START Records to use

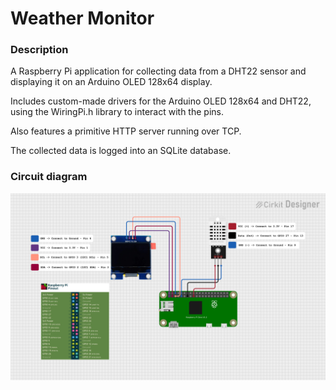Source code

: # Weather Monitor

### Description

A Raspberry Pi application for collecting data from a DHT22 sensor and displaying it on an Arduino OLED 128x64 display.

Includes custom-made drivers for the Arduino OLED 128x64 and DHT22, using the WiringPi.h library to interact with the pins.

Also features a primitive HTTP server running over TCP.

The collected data is logged into an SQLite database.

### Circuit diagram

![Alt text](circuit_design.png)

END Records to use

## Work instructions
Beginning with the line that contains "Includes custom-made drivers", set down every line through the end of the data without change.

## Written answer
Includes custom-made drivers for the Arduino OLED 128x64 and DHT22, using the WiringPi.h library to interact with the pins.

Also features a primitive HTTP server running over TCP.

The collected data is logged into an SQLite database.

### Circuit diagram

![Alt text](circuit_design.png)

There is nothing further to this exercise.